WORK TASK => Every line below that carries the word "Hand" needs to be copied.

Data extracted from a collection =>
[Start of section]

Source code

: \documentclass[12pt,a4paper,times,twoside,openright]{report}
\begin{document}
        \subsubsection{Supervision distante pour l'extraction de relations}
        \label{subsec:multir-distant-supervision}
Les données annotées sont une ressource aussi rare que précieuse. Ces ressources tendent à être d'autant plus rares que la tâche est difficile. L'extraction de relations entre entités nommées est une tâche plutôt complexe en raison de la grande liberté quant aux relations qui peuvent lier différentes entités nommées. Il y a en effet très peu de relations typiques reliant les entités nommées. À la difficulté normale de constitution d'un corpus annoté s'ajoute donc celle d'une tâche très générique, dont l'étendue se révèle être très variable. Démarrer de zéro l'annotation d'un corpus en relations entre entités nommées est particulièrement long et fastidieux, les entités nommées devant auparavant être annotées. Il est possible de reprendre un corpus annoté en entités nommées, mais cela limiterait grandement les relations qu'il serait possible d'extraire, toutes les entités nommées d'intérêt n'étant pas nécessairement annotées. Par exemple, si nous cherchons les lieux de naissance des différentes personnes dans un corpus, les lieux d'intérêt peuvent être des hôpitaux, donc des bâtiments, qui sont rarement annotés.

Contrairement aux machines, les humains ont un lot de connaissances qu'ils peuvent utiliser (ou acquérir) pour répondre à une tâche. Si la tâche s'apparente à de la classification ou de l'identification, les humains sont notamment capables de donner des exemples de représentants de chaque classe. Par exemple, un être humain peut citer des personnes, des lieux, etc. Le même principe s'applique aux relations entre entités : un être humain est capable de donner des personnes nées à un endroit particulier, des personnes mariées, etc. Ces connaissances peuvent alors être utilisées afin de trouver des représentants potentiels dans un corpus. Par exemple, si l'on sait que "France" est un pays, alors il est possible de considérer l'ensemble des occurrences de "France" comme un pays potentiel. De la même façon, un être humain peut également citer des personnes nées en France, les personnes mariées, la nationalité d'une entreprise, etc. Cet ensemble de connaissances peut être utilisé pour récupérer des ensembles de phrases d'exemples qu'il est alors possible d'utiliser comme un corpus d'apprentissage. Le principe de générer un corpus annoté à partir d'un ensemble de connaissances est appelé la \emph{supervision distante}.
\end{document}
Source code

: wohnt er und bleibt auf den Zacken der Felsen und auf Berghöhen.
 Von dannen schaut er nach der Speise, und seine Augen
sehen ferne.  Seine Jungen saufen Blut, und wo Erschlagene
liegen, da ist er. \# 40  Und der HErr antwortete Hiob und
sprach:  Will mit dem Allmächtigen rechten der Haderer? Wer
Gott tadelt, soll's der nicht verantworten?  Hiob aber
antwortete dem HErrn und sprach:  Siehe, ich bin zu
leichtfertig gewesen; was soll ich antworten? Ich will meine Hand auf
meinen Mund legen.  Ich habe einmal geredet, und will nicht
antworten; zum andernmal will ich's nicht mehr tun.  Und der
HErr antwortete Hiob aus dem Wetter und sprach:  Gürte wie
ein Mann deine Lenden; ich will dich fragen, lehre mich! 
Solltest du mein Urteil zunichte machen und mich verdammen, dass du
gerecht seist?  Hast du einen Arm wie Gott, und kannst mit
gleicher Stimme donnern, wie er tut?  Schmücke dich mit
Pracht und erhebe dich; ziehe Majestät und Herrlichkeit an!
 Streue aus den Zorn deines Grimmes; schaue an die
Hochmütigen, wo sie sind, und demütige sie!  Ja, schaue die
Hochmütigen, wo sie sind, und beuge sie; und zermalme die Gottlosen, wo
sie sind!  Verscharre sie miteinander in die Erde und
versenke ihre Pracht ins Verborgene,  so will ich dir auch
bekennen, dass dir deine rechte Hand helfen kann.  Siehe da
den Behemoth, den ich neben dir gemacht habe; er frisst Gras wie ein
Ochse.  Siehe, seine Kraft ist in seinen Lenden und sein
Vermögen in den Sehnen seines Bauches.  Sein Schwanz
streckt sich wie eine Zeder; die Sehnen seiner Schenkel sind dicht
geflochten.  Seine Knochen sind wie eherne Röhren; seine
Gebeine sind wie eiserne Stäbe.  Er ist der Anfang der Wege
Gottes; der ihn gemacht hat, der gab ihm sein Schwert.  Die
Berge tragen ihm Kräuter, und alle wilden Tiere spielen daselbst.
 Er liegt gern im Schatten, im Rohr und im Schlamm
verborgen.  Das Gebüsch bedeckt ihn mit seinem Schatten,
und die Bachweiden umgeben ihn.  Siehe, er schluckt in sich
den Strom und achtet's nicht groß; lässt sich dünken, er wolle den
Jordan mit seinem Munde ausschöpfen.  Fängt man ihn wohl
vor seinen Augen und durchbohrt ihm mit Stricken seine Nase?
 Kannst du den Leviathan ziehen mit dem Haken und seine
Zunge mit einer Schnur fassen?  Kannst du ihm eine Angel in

[End of section]

YOUR SOLUTION =>
leichtfertig gewesen; was soll ich antworten? Ich will meine Hand auf
bekennen, dass dir deine rechte Hand helfen kann.  Siehe da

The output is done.